The basics - Anxiety

Dr Raj Thakkar explains how anxiety can manifest itself and present in different forms.

Anxiety is, for most people, a normal response to a stressful situation. Patients experience cognitive features including fear, impending doom and the feeling of loss of control.

In addition, they experience somatic features related to sympathetic nervous system activity, namely sweating, tremor and tachycardia.

It is when this anxiety affects functioning, occurs in the absence of a stressor or is related to a significant psychiatric or medical condition that we as GPs need to intervene.

The condition is commonplace in general practice and the key to its successful management is recognising when the patient requires medical help, understanding the type of anxiety the patient is experiencing and whether there are any underlying conditions.

There are many forms of anxiety disorders and the most common forms are discussed here. Having a basic understanding of these and their aetiologies will go a long way when managing these sometimes challenging patients.

One form we are all probably familiar with is generalised anxiety disorder (GAD). In this condition, patients have anxiety but do not have agoraphobic or obsessive-compulsive components. In addition, patients do not experience panic attacks or worry about panic when subjected to a social situation.

The acute form tends to be triggered by a stressor, unlike the chronic form, which has a poorer prognosis.

Panic disorder
Panic disorder can only be diagnosed in the absence of other psychiatric illnesses. Women in their twenties, thirties and forties are particularly affected.

In this condition, patients experience sudden onset and recurrent panic attacks without an obvious trigger. Those who panic only in certain situations, for example at heights, do not have panic disorder.

A number of neurochemical and cognitive theories have been suggested as possible aetiologies.

Anxiety, which may culminate in a panic attack, in relation to a particular situation that in itself is not dangerous, is termed a phobia. Patients often become anxious when they know they are due to face particular situations and this may lead to avoidance behaviour.

Without avoidance, patients are not considered to have a phobia. The anxiety is out of proportion to the given stimulus and the patient cannot be talked down.

Obsessive-compulsive disorder (OCD) affects females more than males. The condition peaks in early teens and again in the early 20s. It has a strong genetic component, with concordance between monozygotic twins being twice as high as dizygotic twins.

It describes recurrent intrusive thoughts that cause anxiety. Obsessions are varied and may be words, phrases or thoughts, such as whether the front door is locked.

Compulsive behaviour, such as hand-washing or counting, is conducted in order to relieve anxiety. Neither the obsessions nor the compulsions can be resisted.

The condition may affect a patient's everyday life such that their functioning is significantly impaired.

Differential diagnosis
When managing patients with anxiety, it is important to consider underlying conditions that may either mimic anxiety or include anxiety as part of the symptomatology.

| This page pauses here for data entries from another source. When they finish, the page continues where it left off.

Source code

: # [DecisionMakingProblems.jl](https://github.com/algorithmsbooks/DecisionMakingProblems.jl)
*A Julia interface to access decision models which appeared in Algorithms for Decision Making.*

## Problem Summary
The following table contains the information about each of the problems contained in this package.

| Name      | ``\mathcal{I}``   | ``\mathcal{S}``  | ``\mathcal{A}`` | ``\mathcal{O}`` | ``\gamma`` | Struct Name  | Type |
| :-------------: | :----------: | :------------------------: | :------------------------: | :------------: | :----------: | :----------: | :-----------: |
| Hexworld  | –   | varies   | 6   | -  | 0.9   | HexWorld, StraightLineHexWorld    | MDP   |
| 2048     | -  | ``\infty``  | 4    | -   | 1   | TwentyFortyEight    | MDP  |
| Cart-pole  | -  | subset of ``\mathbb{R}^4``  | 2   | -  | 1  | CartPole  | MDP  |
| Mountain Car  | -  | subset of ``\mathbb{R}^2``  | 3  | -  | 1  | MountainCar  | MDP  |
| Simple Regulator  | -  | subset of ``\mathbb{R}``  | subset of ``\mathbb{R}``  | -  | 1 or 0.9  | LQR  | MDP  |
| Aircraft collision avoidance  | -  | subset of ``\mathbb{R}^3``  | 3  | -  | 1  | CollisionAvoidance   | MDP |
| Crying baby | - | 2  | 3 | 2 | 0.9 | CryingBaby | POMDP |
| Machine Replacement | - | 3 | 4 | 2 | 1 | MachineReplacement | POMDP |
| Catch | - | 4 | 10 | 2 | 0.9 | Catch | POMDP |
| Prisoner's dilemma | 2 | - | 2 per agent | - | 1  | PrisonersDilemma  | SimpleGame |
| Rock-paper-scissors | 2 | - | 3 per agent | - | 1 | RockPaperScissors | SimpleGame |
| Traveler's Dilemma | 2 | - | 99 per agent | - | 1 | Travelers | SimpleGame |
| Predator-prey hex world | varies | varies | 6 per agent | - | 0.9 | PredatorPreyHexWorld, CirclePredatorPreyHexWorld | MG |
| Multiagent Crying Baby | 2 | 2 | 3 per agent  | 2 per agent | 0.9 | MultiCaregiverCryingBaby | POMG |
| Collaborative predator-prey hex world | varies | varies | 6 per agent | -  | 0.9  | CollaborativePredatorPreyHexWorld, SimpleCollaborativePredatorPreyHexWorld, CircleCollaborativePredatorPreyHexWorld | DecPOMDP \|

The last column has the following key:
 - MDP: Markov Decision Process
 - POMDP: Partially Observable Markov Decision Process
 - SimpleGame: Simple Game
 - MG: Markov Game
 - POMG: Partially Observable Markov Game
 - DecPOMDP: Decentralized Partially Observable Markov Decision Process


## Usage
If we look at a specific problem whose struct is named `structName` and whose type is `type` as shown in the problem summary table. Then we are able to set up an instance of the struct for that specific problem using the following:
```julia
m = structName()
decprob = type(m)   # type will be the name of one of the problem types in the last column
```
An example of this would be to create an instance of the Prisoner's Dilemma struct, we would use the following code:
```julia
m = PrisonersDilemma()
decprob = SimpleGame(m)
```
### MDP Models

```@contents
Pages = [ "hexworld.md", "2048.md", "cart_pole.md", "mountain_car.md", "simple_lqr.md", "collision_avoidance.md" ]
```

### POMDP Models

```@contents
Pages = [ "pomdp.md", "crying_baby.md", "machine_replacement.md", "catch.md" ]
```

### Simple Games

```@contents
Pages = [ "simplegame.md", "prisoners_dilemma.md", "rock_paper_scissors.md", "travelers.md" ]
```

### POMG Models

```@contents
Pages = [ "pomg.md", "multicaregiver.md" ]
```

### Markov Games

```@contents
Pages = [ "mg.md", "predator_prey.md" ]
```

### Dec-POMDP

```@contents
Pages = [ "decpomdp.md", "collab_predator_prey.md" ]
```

Medical conditions that may mimic anxiety include hyperthyroidism, calcium disorders, phaeochromocytoma, mitral valve prolapse (although some researchers suggest this may be a consequence of anxiety), coronary artery disease and arrhythmia.

Alcohol and drug abuse or withdrawal may also present as anxiety. Cerebral pathology such as dementia, multiple sclerosis, HIV and tumours should also be considered in these patients.

In addition, psychiatric conditions may have anxiety as part of their symptom complex. Paranoid thoughts or even delusions may manifest as anxiety in schizophrenia. Mania or hypomania may manifest as anxiety and agitation. Depression often has a large anxiety component and patients with severe depression may become paranoid and delusional.

Once a diagnosis has been made and alternative conditions have been excluded, a number of management options may be considered. Of course, if a patient is suicidal or presents with another medical or psychiatric emergency, appropriate and swift actions should be taken.

The treatment of anxiety disorders has been discussed by NICE.1 Educating the patient is important and this may be reinforced by self-help books and leaflets. The management strategy should be discussed with the patient, empowering them to choose a course of treatment that best suits them.

A number of counselling techniques are available to help patients with anxiety, many of which are successful. Cognitive behavioural therapy is the mainstay of psychological treatment. Phobias may require a 'flooding' or 'graded' (as part of systematic desensitisation) introduction to the anxiety-provoking situation.

Exposure and response prevention techniques are used in OCD. The mainstays of pharmacological treatment are SSRIs or tricyclics. NICE advised an SSRI as first choice

Benzodiazepines can be highly effective in the acute situation. However, long-term use should be balanced against their risk in overdose and addictive properties.

Beta-blockers may be used to reduce the somatic symptoms of anxiety. Patients should feel supported and be followed up regularly.

  • Dr Thakkar is a GP in Wooburn Green, Buckinghamshire


1. NICE Clinical Guideline CG22. Management of anxiety (panic disorder with or without agoraphobia, and generalised anxiety disorder) in adults in primary, secondary and community care. London: NICE, 2004.